Intel Acquires Altera: Is Xilinx In The Crosshairs?

  • Intel will, after all, acquire FPGA-maker Altera in what will be Intel's largest acquisition ever.
  • Intel is looking to use Altera's FPGAs to build hybrid Xeon/FPGA processors for use in datacenters.
  • Xilinx, a company that shares a duopoly with Altera, is likely to catch the interest of Intel's server chip rivals.
Intel acquires Altera

After what had earlier looked like a botched merger attempt, news is now in that Intel (NASDAQ:INTC) will, after all, acquire leading FPGA, or field-programmable gate arrays, maker, Altera Corporation (NASDAQ:ALTR) for $16.7 billion, making it Intel’s largest acquisition ever. The proposed merger had at first appeared to have fallen through after Intel ostensibly failed to meet Altera's demands. Though the deal might still face regulatory hurdles by the FCC, chances of sailing through are high since there is no product overlap between the two companies.
Even as Intel Acquires Altera, the ramifications for Xilinx (NASDAQ:XLNX), a company that shares a virtual FPGA duopoly with Altera, and on the FPGA industry are of tremendous importance.

Xilinx Could be an Attractive Acquisition Target

Altera and Xilinx are the two largest programmable logic device, or PLD, manufacturers, with Altera owning 39% of the market while Xilinx commands an even bigger 50% share. The PLD market is still rather small, and accounts for just 2% of the $300 billion semiconductor market. FPGAs, a subset of PLDs, make up the largest part of this market. The FPGA market was pegged at $4.6 billion in 2013 and is projected to grow at 8.1% CAGR to hit $8.5 billion by 2020.

Comparing Altera and Xilinx’s revenue and respective valuations, one thing is abundantly clear: Altera is certainly expensive. Altera sports an enterprise value of $13.26 billion and finished fiscal 2014 with sales of $1.93 billion. Intel will pay $54/share for Altera, or about 10% premium to current price and a whopping 56% premium to Altera’s price before the merger was first announced in February.

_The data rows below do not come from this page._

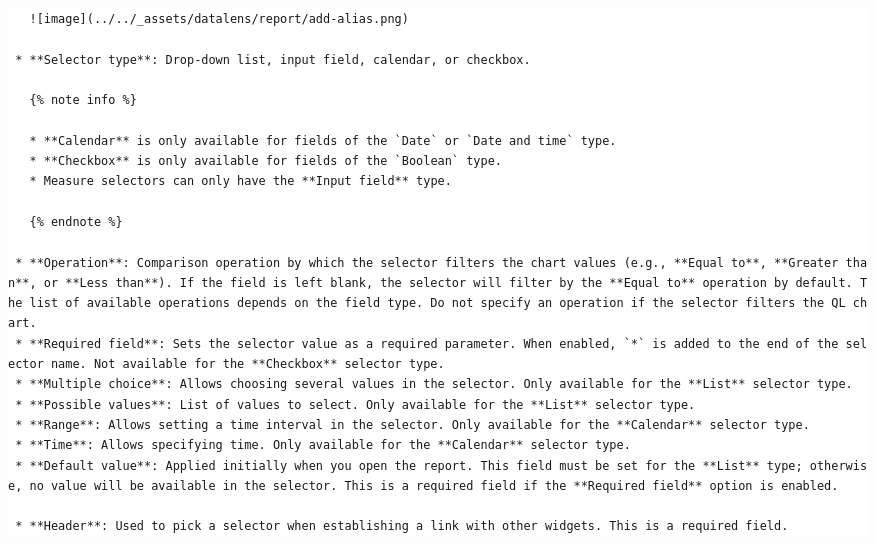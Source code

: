        ![image](../../_assets/datalens/report/add-alias.png)

     * **Selector type**: Drop-down list, input field, calendar, or checkbox.

       {% note info %}

       * **Calendar** is only available for fields of the `Date` or `Date and time` type.
       * **Checkbox** is only available for fields of the `Boolean` type.
       * Measure selectors can only have the **Input field** type.

       {% endnote %}

     * **Operation**: Comparison operation by which the selector filters the chart values (e.g., **Equal to**, **Greater than**, or **Less than**). If the field is left blank, the selector will filter by the **Equal to** operation by default. The list of available operations depends on the field type. Do not specify an operation if the selector filters the QL chart.
     * **Required field**: Sets the selector value as a required parameter. When enabled, `*` is added to the end of the selector name. Not available for the **Checkbox** selector type.
     * **Multiple choice**: Allows choosing several values in the selector. Only available for the **List** selector type.
     * **Possible values**: List of values to select. Only available for the **List** selector type.
     * **Range**: Allows setting a time interval in the selector. Only available for the **Calendar** selector type.
     * **Time**: Allows specifying time. Only available for the **Calendar** selector type.
     * **Default value**: Applied initially when you open the report. This field must be set for the **List** type; otherwise, no value will be available in the selector. This is a required field if the **Required field** option is enabled.

     * **Header**: Used to pick a selector when establishing a link with other widgets. This is a required field.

In comparison, Xilinx has an enterprise value of $10.52 billion, 26% lower than Altera’s reading, yet finished fiscal 2014 with revenue of $2.38 billion, 23% higher than Altera’s sales. Holding all other things constant, a company acquiring Xilinx would pay 26% lower than what Intel will pay for Altera. To sweeten the deal even further, such a company would get a much cheaper deal courtesy of Xilinx’s superior sales.

But, which companies would be interested in acquiring Xilinx? Quite a number. Intel intends to use Altera’s FPGAs as accelerators in its Xeon processors. The company managed to produce the first FPGA/Xeon hybrid chips last year. You can bet that ARM-based chip manufacturers will be looking to at least match Intel’s faster datacenter chips. Xilinx would be a perfect complement for an ARM company since it licensed ARM Holdings (NASDAQ:ARMH) Cortex processor IP back in 2009.

Avago Technologies (NASDAQ:AVGO), IBM (NYSE:IBM) and Qualcomm (NASDAQ:QCOM) are all possible merger candidates. IBM in particular looks like a likely candidate since it owns design for Power chips that are used inside specialized servers. Power chips can easily be married with FPGAs. IBM released the designs of its Power chips into an open source project last year, allowing any company to use them in their own servers. Acquiring Xilinx would bring the technology in-house and help these companies compete with Intel better.

Bigger Addressable Market

Xilinx can still benefit even if it does not end up being acquired. As more server chip manufactures start marrying FPGAs with their server chips, Xilinx is likely to see more business. FPGAs are currently mainly used in a narrow context where they are used to prototype new ideas before locking the final design into silicon due to their high flexibility. Using them as accelerators in server chips can increase the addressable market for Xilinx.

Tech companies with massive datacenters such as Microsoft (NASDAQ:MSFT) have started experimenting with FPGAs as a way to accelerate their servers. Microsoft has been experimenting with FPGAs by using them in its datacenters to speed up Bing Search.

Bottom Line

Xilinx can easily become the acquisition target of server chip manufactures that compete with Intel. The company has a cheaper valuation than Altera despite the fact that it sports better sales, thus offering an attractive value proposition for bidders.